→ **Task prompt**
Output the number of lines in the entries below with the string "must" in them, and nothing further.
┌──
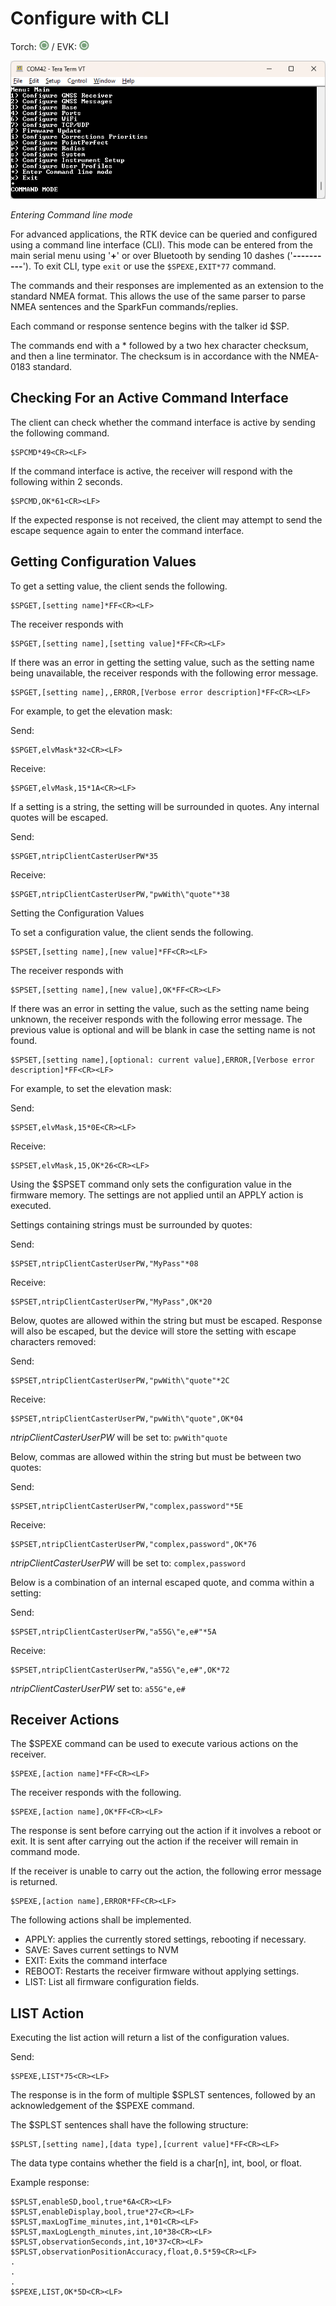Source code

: # Configure with CLI

Torch: ![Feature Supported](img/Icons/GreenDot.png) / EVK: ![Feature Supported](img/Icons/GreenDot.png)

![Entering Command line mode](<img/Terminal/SparkFun RTK Everywhere - Command Line Interface.png>)

*Entering Command line mode*

For advanced applications, the RTK device can be queried and configured using a command line interface (CLI). This mode can be entered from the main serial menu using '**+**' or over Bluetooth by sending 10 dashes ('**----------**'). To exit CLI, type `exit` or use the `$SPEXE,EXIT*77` command.

The commands and their responses are implemented as an extension to the standard NMEA format. This allows the use of the same parser to parse NMEA sentences and the SparkFun commands/replies.

Each command or response sentence begins with the talker id $SP.

The commands end with a * followed by a two hex character checksum, and then a <CR><LF> line terminator. The checksum is in accordance with the NMEA-0183 standard.

## Checking For an Active Command Interface

The client can check whether the command interface is active by sending the following command.

    $SPCMD*49<CR><LF>

If the command interface is active, the receiver will respond with the following within 2 seconds.

    $SPCMD,OK*61<CR><LF>

If the expected response is not received, the client may attempt to send the escape sequence again to enter the command interface.

## Getting Configuration Values

To get a setting value, the client sends the following.

    $SPGET,[setting name]*FF<CR><LF>

The receiver responds with

    $SPGET,[setting name],[setting value]*FF<CR><LF>

If there was an error in getting the setting value, such as the setting name being unavailable, the receiver responds with the following error message.

    $SPGET,[setting name],,ERROR,[Verbose error description]*FF<CR><LF>

For example, to get the elevation mask:

Send: 
    
    $SPGET,elvMask*32<CR><LF>

Receive: 

    $SPGET,elvMask,15*1A<CR><LF>

If a setting is a string, the setting will be surrounded in quotes. Any internal quotes will be escaped.

Send: 

    $SPGET,ntripClientCasterUserPW*35

Receive: 

    $SPGET,ntripClientCasterUserPW,"pwWith\"quote"*38

Setting the Configuration Values

To set a configuration value, the client sends the following.

    $SPSET,[setting name],[new value]*FF<CR><LF>

The receiver responds with

    $SPSET,[setting name],[new value],OK*FF<CR><LF>

If there was an error in setting the value, such as the setting name being unknown, the receiver responds with the following error message. The previous value is optional and will be blank in case the setting name is not found.

    $SPSET,[setting name],[optional: current value],ERROR,[Verbose error description]*FF<CR><LF>

For example, to set the elevation mask:

Send: 

    $SPSET,elvMask,15*0E<CR><LF>

Receive: 

    $SPSET,elvMask,15,OK*26<CR><LF>

Using the $SPSET command only sets the configuration value in the firmware memory. The settings are not applied until an APPLY action is executed.

Settings containing strings must be surrounded by quotes: 

Send: 

    $SPSET,ntripClientCasterUserPW,"MyPass"*08

Receive: 

    $SPSET,ntripClientCasterUserPW,"MyPass",OK*20

Below, quotes are allowed within the string but must be escaped. Response will also be escaped, but the device will store the setting with escape characters removed:

Send: 

    $SPSET,ntripClientCasterUserPW,"pwWith\"quote"*2C

Receive: 

    $SPSET,ntripClientCasterUserPW,"pwWith\"quote",OK*04

*ntripClientCasterUserPW* will be set to: `pwWith"quote`

Below, commas are allowed within the string but must be between two quotes:

Send: 

    $SPSET,ntripClientCasterUserPW,"complex,password"*5E 

Receive: 

    $SPSET,ntripClientCasterUserPW,"complex,password",OK*76

*ntripClientCasterUserPW* will be set to: `complex,password`

Below is a combination of an internal escaped quote, and comma within a setting:

Send: 

    $SPSET,ntripClientCasterUserPW,"a55G\"e,e#"*5A

Receive: 

    $SPSET,ntripClientCasterUserPW,"a55G\"e,e#",OK*72

*ntripClientCasterUserPW* set to: `a55G"e,e#`

## Receiver Actions

The $SPEXE command can be used to execute various actions on the receiver.

    $SPEXE,[action name]*FF<CR><LF>

The receiver responds with the following. 

    $SPEXE,[action name],OK*FF<CR><LF>

The response is sent before carrying out the action if it involves a reboot or exit. It is sent after carrying out the action if the receiver will remain in command mode.

If the receiver is unable to carry out the action, the following error message is returned.

    $SPEXE,[action name],ERROR*FF<CR><LF>

The following actions shall be implemented.

* APPLY: applies the currently stored settings, rebooting if necessary.
* SAVE: Saves current settings to NVM
* EXIT: Exits the command interface
* REBOOT: Restarts the receiver firmware without applying settings.
* LIST: List all firmware configuration fields.

## LIST Action

Executing the list action will return a list of the configuration values.

Send: 

    $SPEXE,LIST*75<CR><LF>

The response is in the form of multiple $SPLST sentences, followed by an acknowledgement of the $SPEXE command.

The $SPLST sentences shall have the following structure:

    $SPLST,[setting name],[data type],[current value]*FF<CR><LF>

The data type contains whether the field is a char[n], int, bool, or float.

Example response:

    $SPLST,enableSD,bool,true*6A<CR><LF>
    $SPLST,enableDisplay,bool,true*27<CR><LF>
    $SPLST,maxLogTime_minutes,int,1*01<CR><LF>
    $SPLST,maxLogLength_minutes,int,10*38<CR><LF>
    $SPLST,observationSeconds,int,10*37<CR><LF>
    $SPLST,observationPositionAccuracy,float,0.5*59<CR><LF>
    .
    .
    .
    $SPEXE,LIST,OK*5D<CR><LF>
└──
→ **Result**
3